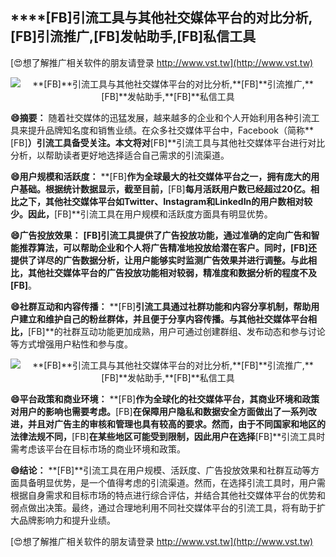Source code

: ## ****[FB]**引流工具与其他社交媒体平台的对比分析,**[FB]**引流推广,**[FB]**发帖助手,**[FB]**私信工具**

[😍想了解推广相关软件的朋友请登录 http://www.vst.tw](http://www.vst.tw)

 <center><img src="https://vst.tw/MP4/tuiguang/png/8.png" alt="**[FB]**引流工具与其他社交媒体平台的对比分析,**[FB]**引流推广,**[FB]**发帖助手,**[FB]**私信工具"></center>

**😄摘要：**
随着社交媒体的迅猛发展，越来越多的企业和个人开始利用各种引流工具来提升品牌知名度和销售业绩。在众多社交媒体平台中，Facebook（简称**[FB]**）引流工具备受关注。本文将对**[FB]**引流工具与其他社交媒体平台进行对比分析，以帮助读者更好地选择适合自己需求的引流渠道。

**😄用户规模和活跃度：**
**[FB]**作为全球最大的社交媒体平台之一，拥有庞大的用户基础。根据统计数据显示，截至目前，**[FB]**每月活跃用户数已经超过20亿。相比之下，其他社交媒体平台如Twitter、Instagram和LinkedIn的用户数相对较少。因此，**[FB]**引流工具在用户规模和活跃度方面具有明显优势。

**😄广告投放效果：**
**[FB]**引流工具提供了广告投放功能，通过准确的定向广告和智能推荐算法，可以帮助企业和个人将广告精准地投放给潜在客户。同时，**[FB]**还提供了详尽的广告数据分析，让用户能够实时监测广告效果并进行调整。与此相比，其他社交媒体平台的广告投放功能相对较弱，精准度和数据分析的程度不及**[FB]**。

**😄社群互动和内容传播：**
**[FB]**引流工具通过社群功能和内容分享机制，帮助用户建立和维护自己的粉丝群体，并且便于分享内容传播。与其他社交媒体平台相比，**[FB]**的社群互动功能更加成熟，用户可通过创建群组、发布动态和参与讨论等方式增强用户粘性和参与度。

 <center><img src="https://vst.tw/MP4/tuiguang/png/2.png" alt="**[FB]**引流工具与其他社交媒体平台的对比分析,**[FB]**引流推广,**[FB]**发帖助手,**[FB]**私信工具"></center>

**😄平台政策和商业环境：**
**[FB]**作为全球化的社交媒体平台，其商业环境和政策对用户的影响也需要考虑。**[FB]**在保障用户隐私和数据安全方面做出了一系列改进，并且对广告主的审核和管理也具有较高的要求。然而，由于不同国家和地区的法律法规不同，**[FB]**在某些地区可能受到限制，因此用户在选择**[FB]**引流工具时需考虑该平台在目标市场的商业环境和政策。

**😄结论：**
**[FB]**引流工具在用户规模、活跃度、广告投放效果和社群互动等方面具备明显优势，是一个值得考虑的引流渠道。然而，在选择引流工具时，用户需根据自身需求和目标市场的特点进行综合评估，并结合其他社交媒体平台的优势和弱点做出决策。最终，通过合理地利用不同社交媒体平台的引流工具，将有助于扩大品牌影响力和提升业绩。

[😍想了解推广相关软件的朋友请登录 http://www.vst.tw](http://www.vst.tw)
....
▸ **Task statement**
Please output the records exactly, leaving the pictures out.

▸ **Result below**
Source code

: ## ****[FB]**引流工具与其他社交媒体平台的对比分析,**[FB]**引流推广,**[FB]**发帖助手,**[FB]**私信工具**

[😍想了解推广相关软件的朋友请登录 http://www.vst.tw](http://www.vst.tw)

 <center><img src="https://vst.tw/MP4/tuiguang/png/8.png" alt="**[FB]**引流工具与其他社交媒体平台的对比分析,**[FB]**引流推广,**[FB]**发帖助手,**[FB]**私信工具"></center>

**😄摘要：**
随着社交媒体的迅猛发展，越来越多的企业和个人开始利用各种引流工具来提升品牌知名度和销售业绩。在众多社交媒体平台中，Facebook（简称**[FB]**）引流工具备受关注。本文将对**[FB]**引流工具与其他社交媒体平台进行对比分析，以帮助读者更好地选择适合自己需求的引流渠道。

**😄用户规模和活跃度：**
**[FB]**作为全球最大的社交媒体平台之一，拥有庞大的用户基础。根据统计数据显示，截至目前，**[FB]**每月活跃用户数已经超过20亿。相比之下，其他社交媒体平台如Twitter、Instagram和LinkedIn的用户数相对较少。因此，**[FB]**引流工具在用户规模和活跃度方面具有明显优势。

**😄广告投放效果：**
**[FB]**引流工具提供了广告投放功能，通过准确的定向广告和智能推荐算法，可以帮助企业和个人将广告精准地投放给潜在客户。同时，**[FB]**还提供了详尽的广告数据分析，让用户能够实时监测广告效果并进行调整。与此相比，其他社交媒体平台的广告投放功能相对较弱，精准度和数据分析的程度不及**[FB]**。

**😄社群互动和内容传播：**
**[FB]**引流工具通过社群功能和内容分享机制，帮助用户建立和维护自己的粉丝群体，并且便于分享内容传播。与其他社交媒体平台相比，**[FB]**的社群互动功能更加成熟，用户可通过创建群组、发布动态和参与讨论等方式增强用户粘性和参与度。

 <center><img src="https://vst.tw/MP4/tuiguang/png/2.png" alt="**[FB]**引流工具与其他社交媒体平台的对比分析,**[FB]**引流推广,**[FB]**发帖助手,**[FB]**私信工具"></center>

**😄平台政策和商业环境：**
**[FB]**作为全球化的社交媒体平台，其商业环境和政策对用户的影响也需要考虑。**[FB]**在保障用户隐私和数据安全方面做出了一系列改进，并且对广告主的审核和管理也具有较高的要求。然而，由于不同国家和地区的法律法规不同，**[FB]**在某些地区可能受到限制，因此用户在选择**[FB]**引流工具时需考虑该平台在目标市场的商业环境和政策。

**😄结论：**
**[FB]**引流工具在用户规模、活跃度、广告投放效果和社群互动等方面具备明显优势，是一个值得考虑的引流渠道。然而，在选择引流工具时，用户需根据自身需求和目标市场的特点进行综合评估，并结合其他社交媒体平台的优势和弱点做出决策。最终，通过合理地利用不同社交媒体平台的引流工具，将有助于扩大品牌影响力和提升业绩。

[😍想了解推广相关软件的朋友请登录 http://www.vst.tw](http://www.vst.tw)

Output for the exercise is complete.